She lingered, suffering at times great
agony from suffocation, until the afternoon of the
23d, when she was seized with the most severe paroxysm
she had yet had. Her family gathered about her
bed, relieved her as far as it was possible, and saw
her sink exhausted into an unconscious state, from
which, two hours later, she crossed the threshold
of Eternity. Her “precious Nina” bent
over her, caught the last breath, and exclaimed:
“Well done, good and faithful servant, enter
thou into the joy of thy Lord!”
The gates of heaven swung wide to admit that great soul, and the form of clay
that was left lying there seemed touched with the glory that streamed forth.
All traces of suffering vanished, and the placid face wore
“The look of one who
bore away
Glad tidings from the hills
of day.”
Every sorrow brings a peace with it,
and Angelina’s sorrow was swallowed up in joy
that the beloved sister had escaped from pain and
infirmity, and entered into fuller and closer communion
with her heavenly Father.
She and Sarah had promised each other
that no stranger hands should perform the last offices
to their mortal remains. How lovingly this promise
was now kept by Angelina, we must all understand.
The weather was very cold, and in
order to give her friends at a distance opportunity
to attend the funeral it did not take place until
the 27th. One of the last requests of this woman,
whose life had been an embodiment of the most tender
chanty and the truest humility, was that she might
be laid in a plain pine coffin, and the difference
in price between it and the usual costly one be given
as her last gift to the poor. She knew divine
soul! that her cold form would sleep just
as quietly, be guarded by the angels just as faithfully,
and as certainly go to its resurrection glory from
a pine box as from the richest rosewood casket.

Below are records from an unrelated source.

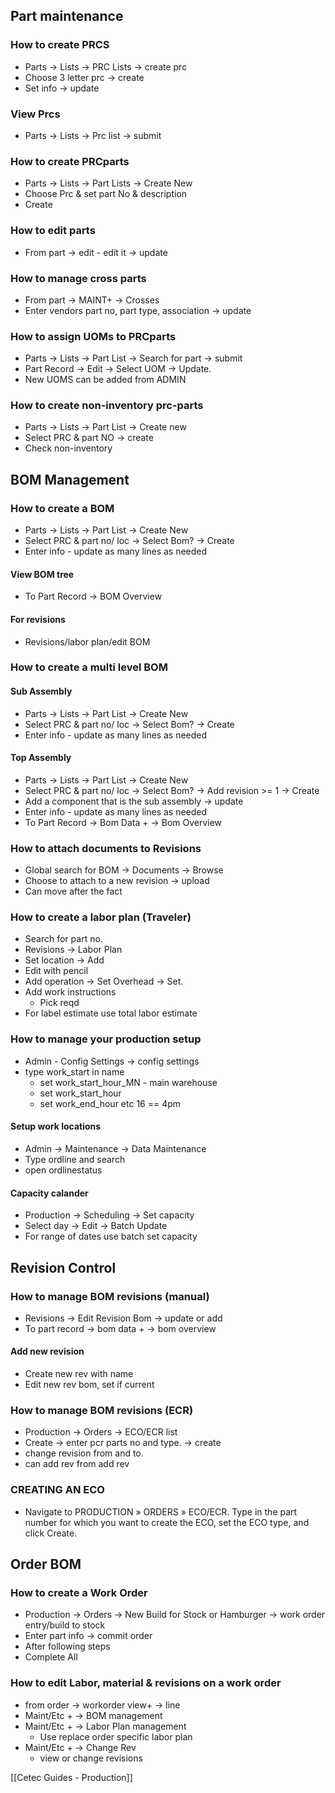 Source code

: ## Part maintenance
### How to create PRCS
- Parts -> Lists -> PRC Lists -> create prc
- Choose 3 letter prc -> create
- Set info -> update
### View Prcs
- Parts -> Lists -> Prc list -> submit
### How to create PRCparts
- Parts -> Lists -> Part Lists -> Create New
- Choose Prc & set part No & description
- Create
### How to edit parts
- From part -> edit - edit it -> update
### How to manage cross parts
- From part -> MAINT+ -> Crosses
- Enter vendors part no, part type, association -> update
### How to assign UOMs to PRCparts
- Parts -> Lists -> Part List -> Search for part -> submit
- Part Record -> Edit -> Select UOM -> Update.
- New UOMS can be added from ADMIN
### How to create non-inventory prc-parts
- Parts -> Lists -> Part List -> Create new
- Select PRC & part NO -> create
- Check non-inventory
## BOM Management
### How to create a BOM
- Parts -> Lists -> Part List -> Create New
- Select PRC & part no/ loc -> Select Bom? -> Create
- Enter info - update as many lines as needed
#### View BOM tree
- To Part Record -> BOM Overview
#### For revisions
- Revisions/labor plan/edit BOM
### How to create a multi level BOM
#### Sub Assembly
- Parts -> Lists -> Part List -> Create New
- Select PRC & part no/ loc -> Select Bom? -> Create
- Enter info - update as many lines as needed
#### Top Assembly
- Parts -> Lists -> Part List -> Create New
- Select PRC & part no/ loc -> Select Bom? -> Add revision >= 1 -> Create
- Add a component that is the sub assembly -> update
- Enter info - update as many lines as needed
- To Part Record -> Bom Data + -> Bom Overview
### How to attach documents to Revisions
- Global search for BOM -> Documents -> Browse 
- Choose to attach to a new revision -> upload
- Can move after the fact
### How to create a labor plan (Traveler)
- Search for part no.
- Revisions -> Labor Plan
- Set location -> Add
- Edit with pencil
- Add operation -> Set Overhead -> Set.
- Add work instructions
	- Pick reqd
- For label estimate use total labor estimate
### How to manage your production setup
- Admin - Config Settings -> config settings
- type work_start in name
	- set work_start_hour_MN - main warehouse
	- set work_start_hour
	- set work_end_hour etc 16 == 4pm
#### Setup work locations
- Admin -> Maintenance -> Data Maintenance
- Type ordline and search
- open ordlinestatus
#### Capacity calander
- Production -> Scheduling -> Set capacity
- Select day -> Edit -> Batch Update
- For range of dates use batch set capacity
## Revision Control
### How to manage BOM revisions (manual)
- Revisions -> Edit Revision Bom -> update or add
- To part record -> bom data + -> bom overview
#### Add new revision
- Create new rev with name
- Edit new rev bom, set if current
### How to manage BOM revisions (ECR)
- Production -> Orders -> ECO/ECR list
- Create ->  enter pcr parts no and type. -> create
- change revision from and to.
- can add rev from add rev

### CREATING AN ECO
- Navigate to PRODUCTION » ORDERS » ECO/ECR. Type in the part number for which you want to create the ECO, set the ECO type, and click Create.
## Order BOM
### How to create a Work Order
- Production -> Orders -> New Build for Stock or Hamburger -> work order entry/build to stock
- Enter part info -> commit order 
- After following steps
- Complete All
### How to edit Labor, material & revisions on a work order
- from order -> workorder view+ -> line
- Maint/Etc + -> BOM management
- Maint/Etc + -> Labor Plan management
	- Use replace order specific labor plan
- Maint/Etc + -> Change Rev
	- view or change revisions


[[Cetec Guides - Production]]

And it was like the sweet simplicity of her whole
life, nothing for show, all for God and
his poor.
Her request was complied with, but
loving hands covered every inch of that plain stained
coffin with fragrant flowers, making it rich and beautiful
with those sincere tributes of affection and gratitude
to one whose memory was a benediction.
The funeral services were conducted
by the Rev. Francis Williams, pastor of the Unitarian
Church of Hyde Park, and eloquent remarks were made
by him and by Wm. Lloyd Garrison.
Mr. Williams could only testify to
Sarah’s life as he had known it since she came
to live in the village.
“To the last,” he said,
“while her mind could plan, her pen could move,
and her heart could prompt, she was busy in the service
of humanity, with her might and beyond
her strength, in constant nameless deeds of kindness
to those in need in our own neighborhood, and far
to the south, deeds which were wise and beautiful, help
to the poor, sympathy with the suffering, consolation
to the dying. She has fought the good fight of
right and love; she has finished her course of duty;
she has kept the faith of friendship and sacrifice.

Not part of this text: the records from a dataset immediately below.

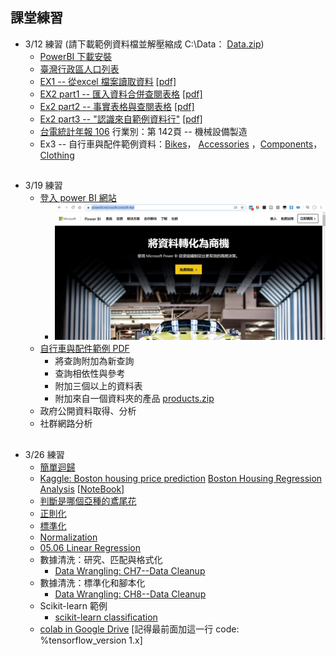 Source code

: ## 課堂練習
* 3/12 練習 (請下載範例資料檔並解壓縮成 C:\Data： [Data.zip](https://github.com/jumbokh/DataScience_1082/blob/master/data/Data.zip))
    * [PowerBI 下載安裝](https://www.microsoft.com/zh-TW/download/details.aspx?id=58494)
    * [臺灣行政區人口列表](https://zh.wikipedia.org/wiki/%E8%87%BA%E7%81%A3%E8%A1%8C%E6%94%BF%E5%8D%80%E4%BA%BA%E5%8F%A3%E5%88%97%E8%A1%A8)
    * [EX1 -- 從excel 檔案讀取資料](https://github.com/jumbokh/DataScience_1082/blob/master/data/example/C01/C01E01.xlsx) [[pdf]](https://github.com/jumbokh/DataScience_1082/blob/master/data/ex1.pdf)
    * [EX2 part1 -- 匯入資料合併查閱表格](https://github.com/jumbokh/DataScience_1082/blob/master/data/example/C02/C02E01.xlsx) [[pdf]](https://github.com/jumbokh/DataScience_1082/blob/master/data/ex2.pdf)
    * [Ex2 part2 -- 事實表格與查閱表格](https://github.com/jumbokh/DataScience_1082/blob/master/data/example/C02/C02E02.xlsx) [[pdf]](https://github.com/jumbokh/DataScience_1082/blob/master/data/ex3.pdf)
    * [Ex2 part3 -- "認識來自範例資料行"](https://github.com/jumbokh/DataScience_1082/blob/master/data/example/C02/C02E02.xlsx) [[pdf]](https://github.com/jumbokh/DataScience_1082/blob/master/data/ex4.pdf)
    * [台電統計年報 106](https://www.taipower.com.tw/upload/_userfilesfiles/106%E5%B9%B4%E7%B5%B1%E8%A8%88%E5%B9%B4%E5%A0%B1(1).pdf)
           行業別：第 142頁 -- 機械設備製造
    * Ex3 -- 自行車與配件範例資料：[Bikes](https://github.com/jumbokh/DataScience_1082/blob/master/data/example/C03/C03E01%20-%20Bikes.xlsx)， [Accessories](https://github.com/jumbokh/DataScience_1082/blob/master/data/example/C03/C03E01%20-%20Accessories.xlsx) ，[Components](https://github.com/jumbokh/DataScience_1082/blob/master/data/example/C03/C03E01%20-%20Components.xlsx)， [Clothing](https://github.com/jumbokh/DataScience_1082/blob/master/data/example/C03/C03E01%20-%20Clothing.xlsx)
##
* 3/19 練習
    * [登入 power BI 網站](https://powerbi.microsoft.com/zh-tw/) 
        * ![Power BI Web](https://github.com/jumbokh/DataScience_1082/blob/master/images/powerbi-web.JPG)
    * [自行車與配件範例 PDF](https://github.com/jumbokh/DataScience_1082/blob/master/data/ch3.pdf) 
        * 將查詢附加為新查詢
        * 查詢相依性與參考
        * 附加三個以上的資料表
        * 附加來自一個資料夾的產品 [products.zip](https://github.com/jumbokh/DataScience_1082/blob/master/data/example/C03/C03E03%20-%20Products.zip)
    * 政府公開資料取得、分析
    * 社群網路分析
##
* 3/26 練習
    * [簡單迴歸](https://nbviewer.jupyter.org/github/jumbokh/intro-computers/blob/master/src/simple_regression.ipynb)
    * [Kaggle: Boston housing price prediction](https://www.kaggle.com/c/boston-housing)
        [Boston Housing Regression Analysis](https://www.kaggle.com/tolgahancepel/boston-housing-regression-analysis) [[NoteBook]](https://github.com/jumbokh/DataScience_1082/blob/master/src/Boston%20Housing%20Regression%20Analysis.ipynb)
    * [判斷是哪個亞種的鳶尾花](https://nbviewer.jupyter.org/github/jumbokh/intro-computers/blob/master/src/0702%20%E5%88%A4%E6%96%B7%E6%98%AF%E5%93%AA%E5%80%8B%E4%BA%9E%E7%A8%AE%E7%9A%84%E9%B3%B6%E5%B0%BE%E8%8A%B1.ipynb)
    * [正則化](https://nbviewer.jupyter.org/github/jumbokh/intro-computers/blob/master/src/%E6%AD%A3%E5%89%87%E5%8C%96.ipynb)
    * [標準化](https://nbviewer.jupyter.org/github/jumbokh/intro-computers/blob/master/src/standardizing_sequence.ipynb)
    * [Normalization](https://nbviewer.jupyter.org/github/jumbokh/intro-computers/blob/master/src/Normalizing_Sequence.ipynb)
    * [05.06 Linear Regression](https://nbviewer.jupyter.org/github/jumbokh/regression_learn/blob/master/src/05.06-Linear-Regression.ipynb)
    * 數據清洗：研究、匹配與格式化
       * [Data Wrangling: CH7--Data Cleanup](https://github.com/jumbokh/data-wrangling/tree/master/code/chp7-cleanup)
    * 數據清洗：標準化和腳本化
       * [Data Wrangling: CH8--Data Cleanup](https://github.com/jumbokh/data-wrangling/tree/master/code/chp8-cleanup)
    * Scikit-learn 範例
       * [scikit-learn classification](https://scikit-learn.org/stable/auto_examples/index.html#classification)
    * [colab in Google Drive](https://nbviewer.jupyter.org/github/jumbokh/deep-learning-with-python-notebooks/blob/master/2.1-a-first-look-at-a-neural-network.ipynb) [記得最前面加這一行 code: %tensorflow_version 1.x]
##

“We will more truly live because
she has lived among us. May her hope and peace
be ours.”
Mr. Garrison gave a brief summary
of her life, and ended by saying: “In view
of such a life as hers, consecrated to suffering humanity
in its manifold needs, embracing all goodness, animated
by the broadest catholicity of spirit, and adorned
with every excellent attribute, any attempt at panegyric
here seems as needless as it must be inadequate.
Here there is nothing to depress or deplore, nothing
premature or startling, nothing to be supplemented
or finished. It is the consummation of a long
life, well rounded with charitable deeds, active sympathies,
toils, loving ministrations, grand testimonies, and
nobly self-sacrificing endeavors. She lived only
to do good, neither seeking nor desiring to be known,
ever unselfish, unobtrusive, compassionate, and loving,
dwelling in God and God in her.”
The last look was then taken, the
last kiss given, and the coffin, lifted by those who
loved and honored the form it enclosed, was borne
to its resting-place in Mount Hope Cemetery.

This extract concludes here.